If we see the dispute as part of the divisions and tensions of a global state system, a teetering US hegemony and a stalled ascent of Chinese global influence, then talking about equal or unequal sides doesn’t make much sense. The US has lost its industrial hegemony and has to use foreign policy in order to defend its financial sphere of influence. Therefore, one of the US state’s major concerns is to maintain its influence in Europe, last but not least by isolating Russia, in which Nato expansion plays a significant, but not singular role. Ukraine is one region where these spheres of influences and conflicting interests clash. On the global scale the Russian state is less able than other states to secure and extend its influence financially or through industrial investments. The EU has managed to integrate the Ukrainian economy through supply-chains, e.g. for the automobile industry, through labour migration and military cooperation. For Russia to attack militarily can be explained less through its inner ‘aggressive imperial nature’ than through its weak global position and the weak position of the government vis-a-vis its own working class, for whom ‘nationalism’ and an external enemy has to compensate for a lack of welfare and material development. It is the particular composition of its capitalist economy, e.g. the high degree of concentration of capital and wealth after the ‘privatisation’ and the heavy dependence on oil, gas and the military complex, that tends to require semi-dictatorial state forms. The talk of ‘regime change’ without a fundamental change of class relations is naive at best and ‘war propaganda’ at worst. That doesn’t make the aggression less brutal and doesn’t help the victims, but this is not the level on which we discuss this. 

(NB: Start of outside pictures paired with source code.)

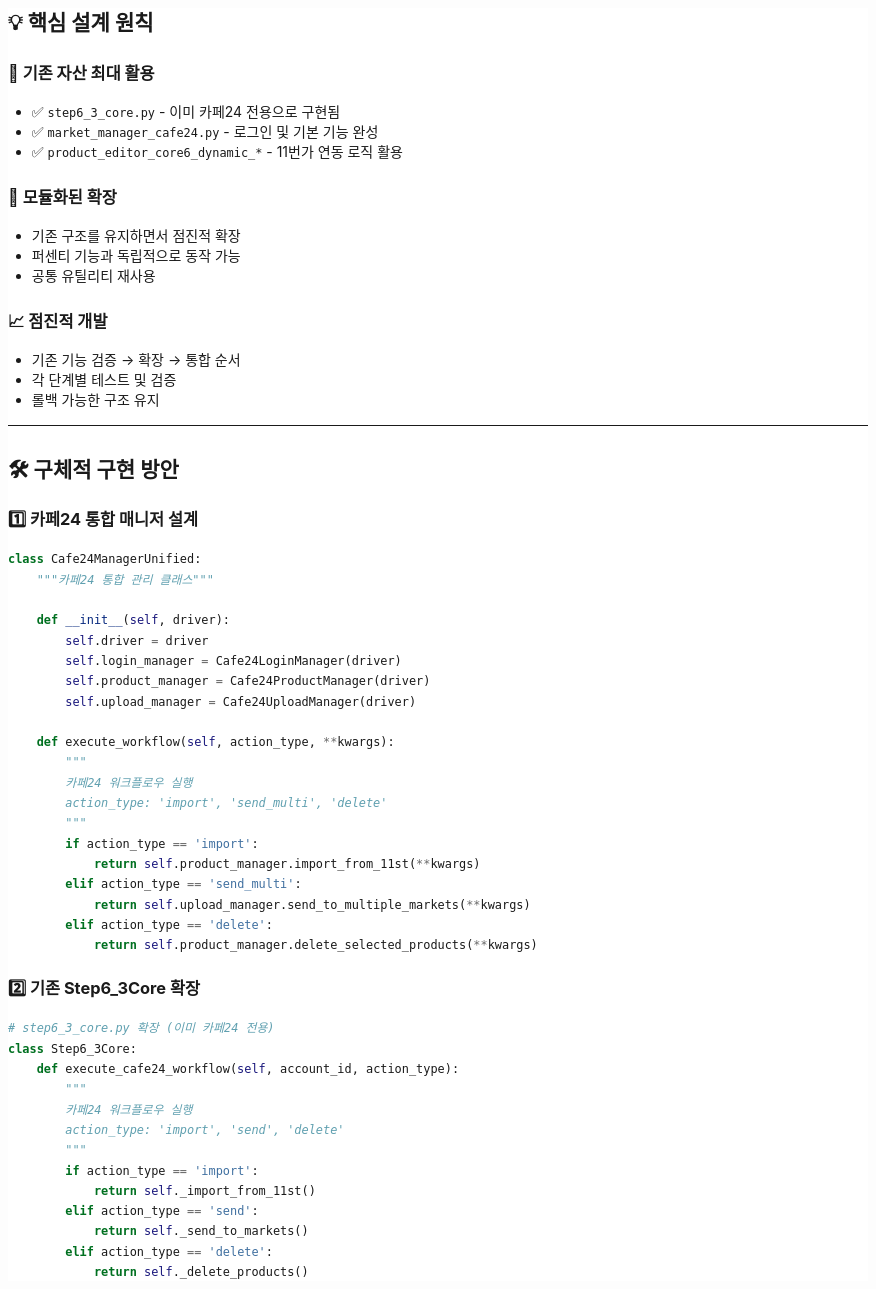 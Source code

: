 
## 💡 핵심 설계 원칙

### 🔄 **기존 자산 최대 활용**
- ✅ `step6_3_core.py` - 이미 카페24 전용으로 구현됨
- ✅ `market_manager_cafe24.py` - 로그인 및 기본 기능 완성
- ✅ `product_editor_core6_dynamic_*` - 11번가 연동 로직 활용

### 🧩 **모듈화된 확장**
- 기존 구조를 유지하면서 점진적 확장
- 퍼센티 기능과 독립적으로 동작 가능
- 공통 유틸리티 재사용

### 📈 **점진적 개발**
- 기존 기능 검증 → 확장 → 통합 순서
- 각 단계별 테스트 및 검증
- 롤백 가능한 구조 유지

---

## 🛠️ 구체적 구현 방안

### 1️⃣ **카페24 통합 매니저 설계**

```python
class Cafe24ManagerUnified:
    """카페24 통합 관리 클래스"""
    
    def __init__(self, driver):
        self.driver = driver
        self.login_manager = Cafe24LoginManager(driver)
        self.product_manager = Cafe24ProductManager(driver)
        self.upload_manager = Cafe24UploadManager(driver)
    
    def execute_workflow(self, action_type, **kwargs):
        """
        카페24 워크플로우 실행
        action_type: 'import', 'send_multi', 'delete'
        """
        if action_type == 'import':
            return self.product_manager.import_from_11st(**kwargs)
        elif action_type == 'send_multi':
            return self.upload_manager.send_to_multiple_markets(**kwargs)
        elif action_type == 'delete':
            return self.product_manager.delete_selected_products(**kwargs)
```

### 2️⃣ **기존 Step6_3Core 확장**

```python
# step6_3_core.py 확장 (이미 카페24 전용)
class Step6_3Core:
    def execute_cafe24_workflow(self, account_id, action_type):
        """
        카페24 워크플로우 실행
        action_type: 'import', 'send', 'delete'
        """
        if action_type == 'import':
            return self._import_from_11st()
        elif action_type == 'send':
            return self._send_to_markets()
        elif action_type == 'delete':
            return self._delete_products()
```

But does that mean that we can distinguish between a militarily aggressive ‘weak capitalist power’ and a peaceful ‘developed capitalism’? Seen from a global system level you cannot detach ‘Russia’s aggression’ from the US interventions in the Middle East, the murderous ‘fortress Europe’, the Chinese forced labour camps and land-grabs in Africa. Where are the equal sides here? The fact that the Russian army has a tough time in Ukraine is not mainly due to the valiant nature and patriotic courage of its citizens, like the government wants us to believe, but due to the extreme degree of militarisation through Nato states before the war broke out, meaning that Nato states could provide timely weapons, training and intelligence to the Ukrainian army. To speak of ’sides’ in a global context is also questionable when we see that despite all the preaching about martyrdom for the fatherland, the Ukrainian government still continues oil and gas deals with Russia, as both countries depend on it, either as a supplier or as a receiver of fees. In this global system, allegiances shift quickly, not according to democratic values, but the value of money, as, for example, the US now considers oil deals with the former ‘evil state’ Venezuela in compensation for lacking oil from Russia.    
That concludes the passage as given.